### WORK REQUEST:
From the entries below, count the lines holding the word "Users" and give nothing but the number.

### RECORD EXCERPTS:
#####

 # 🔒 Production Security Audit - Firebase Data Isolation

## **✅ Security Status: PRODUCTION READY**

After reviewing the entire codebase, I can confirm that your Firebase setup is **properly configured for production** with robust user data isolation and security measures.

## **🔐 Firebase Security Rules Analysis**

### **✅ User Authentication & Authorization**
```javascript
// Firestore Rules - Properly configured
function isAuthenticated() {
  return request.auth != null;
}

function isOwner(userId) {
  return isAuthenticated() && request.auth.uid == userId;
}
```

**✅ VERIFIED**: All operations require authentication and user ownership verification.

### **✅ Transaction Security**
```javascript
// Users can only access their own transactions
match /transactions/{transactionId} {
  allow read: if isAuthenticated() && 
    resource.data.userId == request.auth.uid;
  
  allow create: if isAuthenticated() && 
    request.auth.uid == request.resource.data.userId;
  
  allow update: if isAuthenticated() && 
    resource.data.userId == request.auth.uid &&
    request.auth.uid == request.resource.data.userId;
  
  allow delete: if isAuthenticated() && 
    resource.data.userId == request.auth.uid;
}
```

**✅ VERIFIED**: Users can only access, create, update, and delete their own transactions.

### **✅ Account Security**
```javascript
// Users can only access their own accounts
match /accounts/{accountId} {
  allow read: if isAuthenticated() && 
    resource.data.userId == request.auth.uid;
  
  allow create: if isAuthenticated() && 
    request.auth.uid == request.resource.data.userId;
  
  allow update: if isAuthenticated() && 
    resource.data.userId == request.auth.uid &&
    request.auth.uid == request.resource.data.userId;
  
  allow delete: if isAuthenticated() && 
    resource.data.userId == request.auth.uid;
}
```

#####

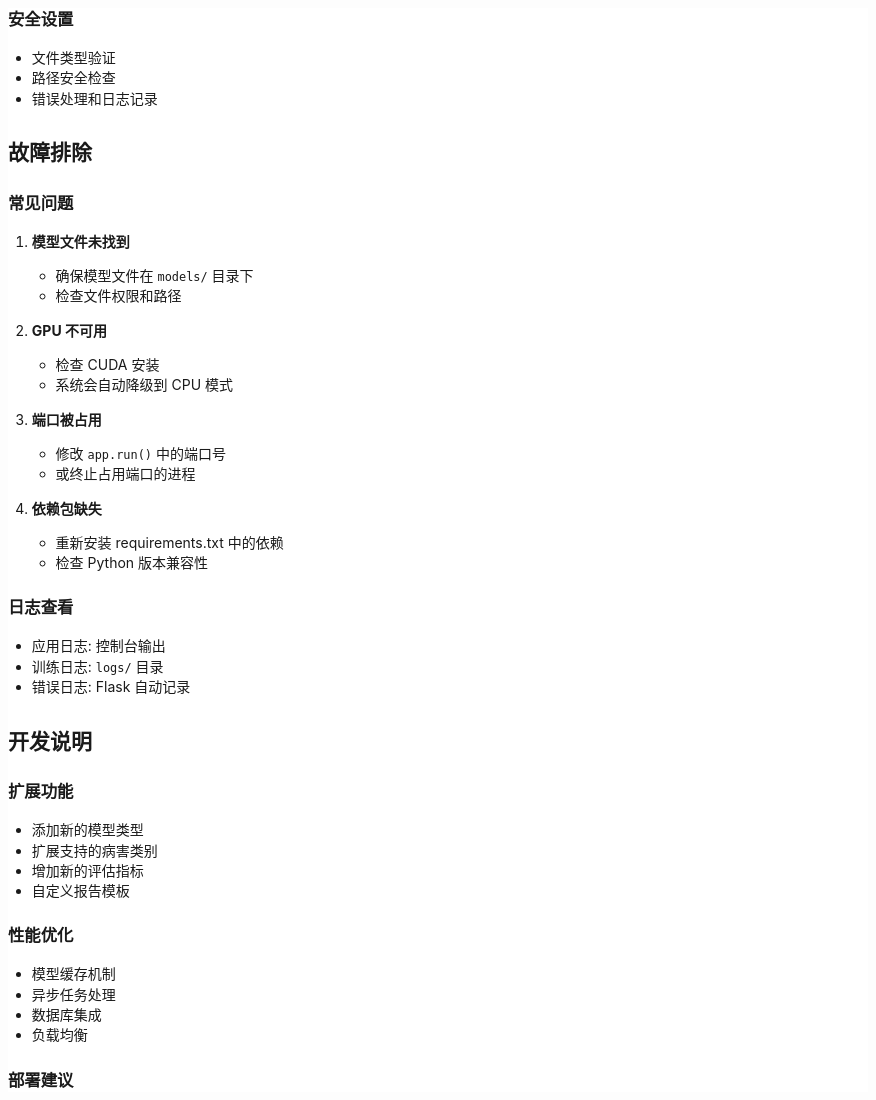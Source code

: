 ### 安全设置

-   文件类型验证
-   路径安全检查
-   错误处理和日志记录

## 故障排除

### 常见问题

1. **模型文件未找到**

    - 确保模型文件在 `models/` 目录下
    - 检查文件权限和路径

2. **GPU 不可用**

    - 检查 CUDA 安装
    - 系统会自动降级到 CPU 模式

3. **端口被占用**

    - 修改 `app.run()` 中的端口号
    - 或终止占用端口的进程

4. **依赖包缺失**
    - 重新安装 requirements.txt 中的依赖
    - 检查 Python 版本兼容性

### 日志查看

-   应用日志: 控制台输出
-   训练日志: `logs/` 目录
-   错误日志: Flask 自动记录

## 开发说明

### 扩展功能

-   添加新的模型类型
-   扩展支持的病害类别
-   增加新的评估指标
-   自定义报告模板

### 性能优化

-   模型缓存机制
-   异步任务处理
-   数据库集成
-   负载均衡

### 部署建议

#####

### RESULT OF THIS TASK:
3